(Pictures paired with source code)
/---

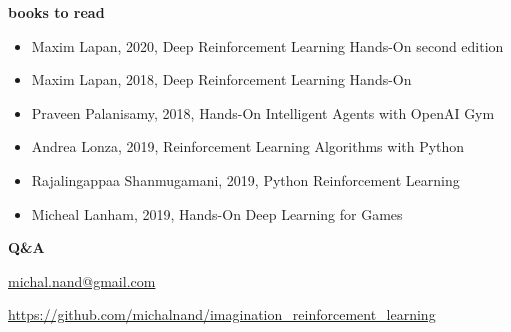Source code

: \documentclass[xcolor=dvipsnames]{beamer}
\begin{document}
\begin{frame}{\bf books to read}

\begin{itemize}
  \item Maxim Lapan, 2020, Deep Reinforcement Learning Hands-On second edition
  \item Maxim Lapan, 2018, Deep Reinforcement Learning Hands-On
  \item Praveen Palanisamy, 2018, Hands-On Intelligent Agents with OpenAI Gym
  \item Andrea Lonza, 2019, Reinforcement Learning Algorithms with Python
  \item Rajalingappaa Shanmugamani, 2019, Python Reinforcement Learning
  \item Micheal Lanham, 2019, Hands-On Deep Learning for Games
\end{itemize}


\end{frame}

\begin{frame}{\bf Q\&A}


\url{michal.nand@gmail.com}

\url{https://github.com/michalnand/imagination_reinforcement_learning}

 
\end{frame}
\end{document}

\---

→ **What you should do**
If an entry contains a picture, leave it out and repeat the rest exactly.

→ **Exercise response**
Source code

: \documentclass[xcolor=dvipsnames]{beamer}
\begin{document}
\begin{frame}{\bf books to read}

\begin{itemize}
  \item Maxim Lapan, 2020, Deep Reinforcement Learning Hands-On second edition
  \item Maxim Lapan, 2018, Deep Reinforcement Learning Hands-On
  \item Praveen Palanisamy, 2018, Hands-On Intelligent Agents with OpenAI Gym
  \item Andrea Lonza, 2019, Reinforcement Learning Algorithms with Python
  \item Rajalingappaa Shanmugamani, 2019, Python Reinforcement Learning
  \item Micheal Lanham, 2019, Hands-On Deep Learning for Games
\end{itemize}


\end{frame}

\begin{frame}{\bf Q\&A}


\url{michal.nand@gmail.com}

\url{https://github.com/michalnand/imagination_reinforcement_learning}

 
\end{frame}
\end{document}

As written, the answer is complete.